To that end, the government brings in an unnamed Interrogator (Jack Cardiff), a devout communist who can probe the Cardinal's mind and figure out what to use as a wedge to crack it open and get that confession. The Cardinal and the Interrogator also have a past together, having jointly been part of the resistance against the Nazis during the war, although they didn't always resist in the same way. The Cardinal had even been tortured by the Nazis, which is why the government knows they can't simply torture a confession out of the Cardinal. The Interrogator knows all of this, and has to come up with more subtle measures. And, he's a pretty darn smart man himself, so he has a bunch of tricks of his own up his sleeve.

In between all of the verbal sparring between the Cardinal and the Interrogator, the Cardinal is sent back to his prison cell, where he's attended to by a Jailer (Wilfrid Lawson), whose plot purpose is more to be somebody neutral and release the tension of the plot. (I have a feeling that in real life, the government would have used a jailer who was more or less spying on the Cardinal, much like in the US Army's World War II training film Resisting Enemy Interrogation.)

That's pretty much all there is to the plot of The Prisoner, as the movie is as much a character study of the two main characters (and especially the Cardinal) as it is a traditionally-plotted movie. And if The Prisoner has one weakness, it's in that scanty plot. It feels a lot like a plot that starts somewhere a bit past the beginning, and ends somewhere before the end. The characters know each other and know what was going on before the events of the movie, but we don't.

The movie also requires a bit of knowledge of history above and beyond what I mentioned about the anti-clerical nature of the eastern European regimes. It's based on a play (if you couldn't tell from the relatively small number of sets) that was loosely based on real events. The Cardinal is most likely based on Hungarian Jószef Cardinal Mindszenty. He was arrested in 1948 after the Communist takeover of Hungary; at the time of the play and movie he was languishing in prison. He would be released in the abortive revolution of 1956, but after the Soviets invaded Mindszenty was forced to take refuge in the US embassy in Budapest, where he'd spend the next 15 years. European audiences of the 1950s probably would have recognized Mindszenty as a human rights prisoner; modern-day audiences, especially an ocean away, perhaps not so much.

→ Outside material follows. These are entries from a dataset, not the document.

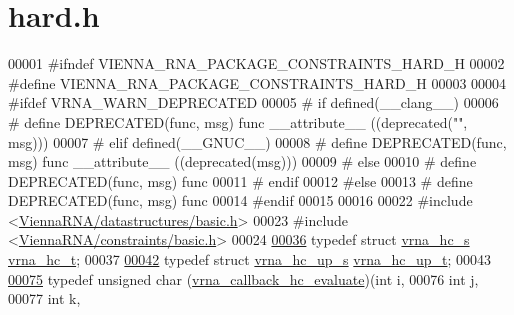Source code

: \hypertarget{hard_8h_source}{}\section{hard.\+h}
\label{hard_8h_source}

\begin{DoxyCode}
00001 \textcolor{preprocessor}{#ifndef VIENNA\_RNA\_PACKAGE\_CONSTRAINTS\_HARD\_H}
00002 \textcolor{preprocessor}{#define VIENNA\_RNA\_PACKAGE\_CONSTRAINTS\_HARD\_H}
00003 
00004 \textcolor{preprocessor}{#ifdef VRNA\_WARN\_DEPRECATED}
00005 \textcolor{preprocessor}{# if defined(\_\_clang\_\_)}
00006 \textcolor{preprocessor}{#  define DEPRECATED(func, msg) func \_\_attribute\_\_ ((deprecated("", msg)))}
00007 \textcolor{preprocessor}{# elif defined(\_\_GNUC\_\_)}
00008 \textcolor{preprocessor}{#  define DEPRECATED(func, msg) func \_\_attribute\_\_ ((deprecated(msg)))}
00009 \textcolor{preprocessor}{# else}
00010 \textcolor{preprocessor}{#  define DEPRECATED(func, msg) func}
00011 \textcolor{preprocessor}{# endif}
00012 \textcolor{preprocessor}{#else}
00013 \textcolor{preprocessor}{# define DEPRECATED(func, msg) func}
00014 \textcolor{preprocessor}{#endif}
00015 
00016 
00022 \textcolor{preprocessor}{#include <\hyperlink{datastructures_2basic_8h}{ViennaRNA/datastructures/basic.h}>}
00023 \textcolor{preprocessor}{#include <\hyperlink{constraints_2basic_8h}{ViennaRNA/constraints/basic.h}>}
00024 
\hyperlink{group__hard__constraints_gac7e4c4f8abe3163a68110c5bff24e01d}{00036} \textcolor{keyword}{typedef} \textcolor{keyword}{struct  }\hyperlink{group__hard__constraints_structvrna__hc__s}{vrna\_hc\_s} \hyperlink{group__hard__constraints_structvrna__hc__s}{vrna\_hc\_t};
00037 
\hyperlink{group__hard__constraints_ga8cd53427a942a81c87ec526bbff32ef9}{00042} \textcolor{keyword}{typedef} \textcolor{keyword}{struct }\hyperlink{group__hard__constraints_structvrna__hc__up__s}{vrna\_hc\_up\_s} \hyperlink{group__hard__constraints_structvrna__hc__up__s}{vrna\_hc\_up\_t};
00043 
\hyperlink{group__hard__constraints_gae465f1d4a3d8b6592b38ecbb0d9f613d}{00075} \textcolor{keyword}{typedef} \textcolor{keywordtype}{unsigned} char (\hyperlink{group__hard__constraints_gae465f1d4a3d8b6592b38ecbb0d9f613d}{vrna\_callback\_hc\_evaluate})(\textcolor{keywordtype}{int}           i,
00076                                                   \textcolor{keywordtype}{int}           j,
00077                                                   \textcolor{keywordtype}{int}           k,

\end{DoxyCode}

However, the plot we do have works, and the performances are outstanding. I don't think anybody should be surprised by Guinness' performance. But those who don't know Jack Hawkins, since he isn't as well remembered by people who aren't film buffs, might not realize just how good an actor he could be. And The Prisoner is one of his best roles.

If you want a thoughtful movie with good acting, The Prisoner is one I can recommend in spades.